Ein Großteil der neuen und als innovativ gefeierten Unternehmen stellt Produkte her, die zwar für Konsumenten nützlich sind, doch die Wertschöpfung profitiert von den Erfindungen dieser Start-ups nicht. Ökonomen wie der US-Amerikaner Robert Gordon machen fehlende Innovationen mit Breitenwirkung für das schwache Wachstum in Industrieländern verantwortlich.

Wie Start-ups eine Volkswirtschaft beeinflussen, ist nicht nur etwas für akademische Debatten. Österreichs Regierung hat sich die Förderung innovativer Jungunternehmen an ihre Fahnen geheftet, weil man sich davon Impulse für Beschäftigung und Wachstum erhofft. Kann das klappen?

Dünne Datenlage

Präzise Aussagen zu treffen ist schwer, weil die Datenlage dünn ist. So gibt es nicht einmal eine offizielle Definition von Start-ups. Sicher ist, dass in Österreich eine Verschiebung stattfindet: Der Anteil der Industriebetriebe an der Gesamtzahl der Unternehmen ist rückläufig. Von den 45.000 Unternehmen, die 2014 gegründet wurden, waren 3,6 Prozent in der Warenproduktion tätig. Auf den IT-Sektor entfallen mehr Neugründungen, der Boom findet in den Gesundheitsberufen (Pflege) statt.

Doch diese Zahlen betreffen alle Neugründungen. Für Start-ups finden sich Daten in einer neuen Studie der Wirtschaftsuniversität Wien, die auf der Befragung von 88 Wiener Start-ups beruht. Hier ist die Konzentration noch stärker. Fast 60 Prozent der Start-ups definieren sich als digitale Unternehmen. Entwickelt werden Softwareprodukte, Apps, Plattformen für Finanzdienstleistungen.

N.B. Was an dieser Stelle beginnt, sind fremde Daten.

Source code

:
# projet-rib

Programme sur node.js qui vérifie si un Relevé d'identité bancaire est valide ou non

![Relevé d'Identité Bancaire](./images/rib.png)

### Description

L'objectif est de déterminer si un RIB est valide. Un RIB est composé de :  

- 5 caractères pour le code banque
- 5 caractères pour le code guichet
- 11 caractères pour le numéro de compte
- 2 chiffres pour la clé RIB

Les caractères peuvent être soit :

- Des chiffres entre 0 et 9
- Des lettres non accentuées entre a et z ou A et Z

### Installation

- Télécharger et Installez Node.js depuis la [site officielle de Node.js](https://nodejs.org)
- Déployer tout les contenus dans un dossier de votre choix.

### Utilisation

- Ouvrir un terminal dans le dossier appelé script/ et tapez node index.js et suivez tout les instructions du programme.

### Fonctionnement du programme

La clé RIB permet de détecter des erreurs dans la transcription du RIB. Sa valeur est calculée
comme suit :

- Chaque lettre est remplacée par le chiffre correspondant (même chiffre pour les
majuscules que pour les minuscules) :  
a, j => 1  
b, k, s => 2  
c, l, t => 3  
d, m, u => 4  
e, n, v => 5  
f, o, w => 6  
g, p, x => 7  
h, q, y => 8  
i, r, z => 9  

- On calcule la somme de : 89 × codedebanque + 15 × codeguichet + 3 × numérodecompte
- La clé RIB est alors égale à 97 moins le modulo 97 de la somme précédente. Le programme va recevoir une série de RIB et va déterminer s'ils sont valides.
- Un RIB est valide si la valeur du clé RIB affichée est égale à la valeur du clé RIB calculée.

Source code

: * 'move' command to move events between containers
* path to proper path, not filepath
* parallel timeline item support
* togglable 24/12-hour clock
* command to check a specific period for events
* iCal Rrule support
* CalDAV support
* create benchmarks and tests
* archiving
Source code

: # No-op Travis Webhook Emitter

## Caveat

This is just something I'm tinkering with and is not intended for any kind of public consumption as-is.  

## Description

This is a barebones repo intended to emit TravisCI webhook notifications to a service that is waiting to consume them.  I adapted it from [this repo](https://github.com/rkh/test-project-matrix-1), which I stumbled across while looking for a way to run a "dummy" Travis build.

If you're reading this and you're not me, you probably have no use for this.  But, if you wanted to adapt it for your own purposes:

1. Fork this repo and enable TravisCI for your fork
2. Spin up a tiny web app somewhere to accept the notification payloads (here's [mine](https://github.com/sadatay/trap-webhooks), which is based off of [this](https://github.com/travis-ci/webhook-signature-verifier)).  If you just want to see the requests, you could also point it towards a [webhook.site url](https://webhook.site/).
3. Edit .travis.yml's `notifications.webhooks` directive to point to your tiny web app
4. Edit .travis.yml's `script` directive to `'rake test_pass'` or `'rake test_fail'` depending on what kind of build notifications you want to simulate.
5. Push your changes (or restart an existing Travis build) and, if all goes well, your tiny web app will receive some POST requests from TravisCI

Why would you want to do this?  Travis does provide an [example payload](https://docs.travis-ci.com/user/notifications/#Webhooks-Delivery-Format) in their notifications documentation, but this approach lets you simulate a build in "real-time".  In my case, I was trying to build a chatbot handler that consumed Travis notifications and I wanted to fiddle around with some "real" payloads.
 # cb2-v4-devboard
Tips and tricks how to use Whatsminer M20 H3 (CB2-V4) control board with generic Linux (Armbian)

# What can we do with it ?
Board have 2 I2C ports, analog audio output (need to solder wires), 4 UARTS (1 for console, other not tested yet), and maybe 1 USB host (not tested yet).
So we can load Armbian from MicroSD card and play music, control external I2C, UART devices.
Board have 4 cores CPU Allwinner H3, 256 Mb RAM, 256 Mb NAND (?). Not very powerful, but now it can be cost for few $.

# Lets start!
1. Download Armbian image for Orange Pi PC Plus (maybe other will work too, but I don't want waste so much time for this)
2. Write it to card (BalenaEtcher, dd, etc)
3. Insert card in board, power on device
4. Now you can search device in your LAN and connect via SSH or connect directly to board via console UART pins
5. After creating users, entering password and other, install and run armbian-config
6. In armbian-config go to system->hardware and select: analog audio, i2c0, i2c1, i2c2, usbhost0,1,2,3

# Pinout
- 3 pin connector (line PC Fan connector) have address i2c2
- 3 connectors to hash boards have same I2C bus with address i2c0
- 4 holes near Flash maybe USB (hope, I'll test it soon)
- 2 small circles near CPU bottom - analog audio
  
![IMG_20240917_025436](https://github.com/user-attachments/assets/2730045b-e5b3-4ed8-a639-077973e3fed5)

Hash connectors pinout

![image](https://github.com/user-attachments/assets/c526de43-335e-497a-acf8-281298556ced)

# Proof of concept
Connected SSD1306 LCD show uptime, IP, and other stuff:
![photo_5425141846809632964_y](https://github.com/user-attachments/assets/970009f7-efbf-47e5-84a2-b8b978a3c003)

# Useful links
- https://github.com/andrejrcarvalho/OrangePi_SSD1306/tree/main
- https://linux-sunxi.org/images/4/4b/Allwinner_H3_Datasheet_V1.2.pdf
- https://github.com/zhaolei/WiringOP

Die Häufung ist nicht unproblematisch. Basis für den Wohlstand in Ländern wie Österreich ist eine starke Industrie. Hier sind jene Steigerungen der Produktivität möglich, die für mehr Wirtschaftswachstum sorgen können. Wenn Menschen und Maschinen effizientere Fahrzeuge, Chemikalien oder Bagger herstellen, ist das die Grundlage für Wohlstandsgewinne. Dafür braucht es Innovation. Die digitale Revolution hat die Innovationsfähigkeit der heimischen Betriebe bisher aber kaum verändert.

Kein Sprung nach vorn

Das zeigt ein Blick auf die Entwicklung der totalen Faktorproduktivität (TFP). Mit diesem Wert messen Ökonomen technologische Effizienzsteigerungen. In Österreich stieg die TFP in den 60er-Jahren pro Jahr um 3,3 Prozent an. In den 1990er-Jahren lag der Zuwachs nur noch bei 1,1 Prozent pro Jahr, seit der Jahrtausendwende war das Wachstum kaum über der Nulllinie. Daran sieht man, dass die digitalen Umbrüche die Arbeit in der Fabrikhalle kaum verändert haben. Auch im Dienstleistungssektor gibt es offenbar keinen messbaren Produktivitätssprung.

Noch mehr auf die Förderung von Start-ups zu setzen, die Apps oder Tortillamaschinen erzeugen, wäre demnach zwecklos. Ökonom Werner Hölzl vom Wirtschaftsforschungsinstitut Wifo ist weniger pessimistisch. Unternehmen, die auf neue Technologien setzen, bieten mehr Wachstumspotenzial als Dienstleister in der Gastronomie oder im Tourismus, wo Effizienzsteigerungen schon ausgeschöpft seien, sagt Hölzl.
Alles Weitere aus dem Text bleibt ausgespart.